> [Exercise instructions] Search the data for the word "what" and copy each line that has it.
++++
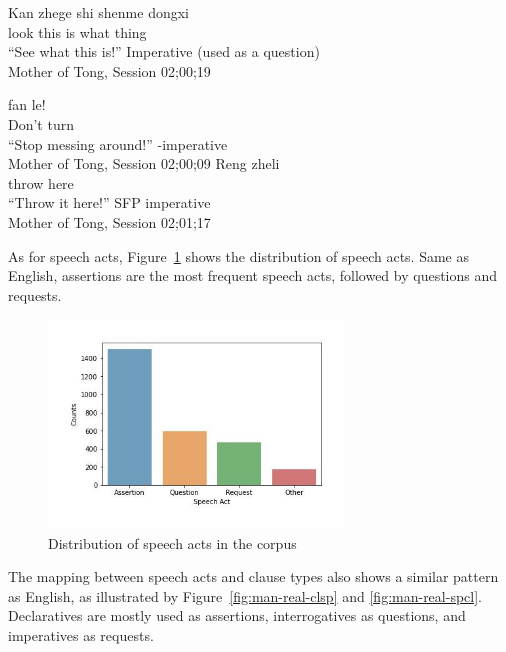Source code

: \bxl\label{ex:man:impbare}
\gll Kan zhege shi shenme dongxi\\
look this is what thing\\
``See what this is!''  \hfill Imperative (used as a question)\\
Mother of Tong, Session 02;00;19

\ex \label{ex:man:impbie}
\gll {} fan le!\\
Don't turn \Asp{}\\
``Stop messing around!'' \hfill {}-imperative\\Mother of Tong, Session 02;00;09
\ex \label{ex:man:impba}
\gll Reng zheli \\
throw here \Sfp{}\\
\trans ``Throw it here!''
\hfill SFP imperative\\Mother of Tong, Session 02;01;17
\exl
\eex


As for speech acts, Figure~\ref{fig:man-real-sp} shows the distribution of speech acts. Same as English, assertions are the most frequent speech acts, followed by questions and requests. 
\begin{figure}[H]
    \centering
    \includegraphics[width=0.7\textwidth]{figures/man-real-sp.jpg}
    \caption{Distribution of speech acts in the corpus}
    \label{fig:man-real-sp}
\end{figure}

The mapping between speech acts and clause types also shows a similar pattern as English, as illustrated by Figure~\ref{fig:man-real-clsp} and \ref{fig:man-real-spcl}. Declaratives are mostly used as assertions, interrogatives as questions, and imperatives as requests.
++++
> [Solution]
look this is what thing\\
``See what this is!''  \hfill Imperative (used as a question)\\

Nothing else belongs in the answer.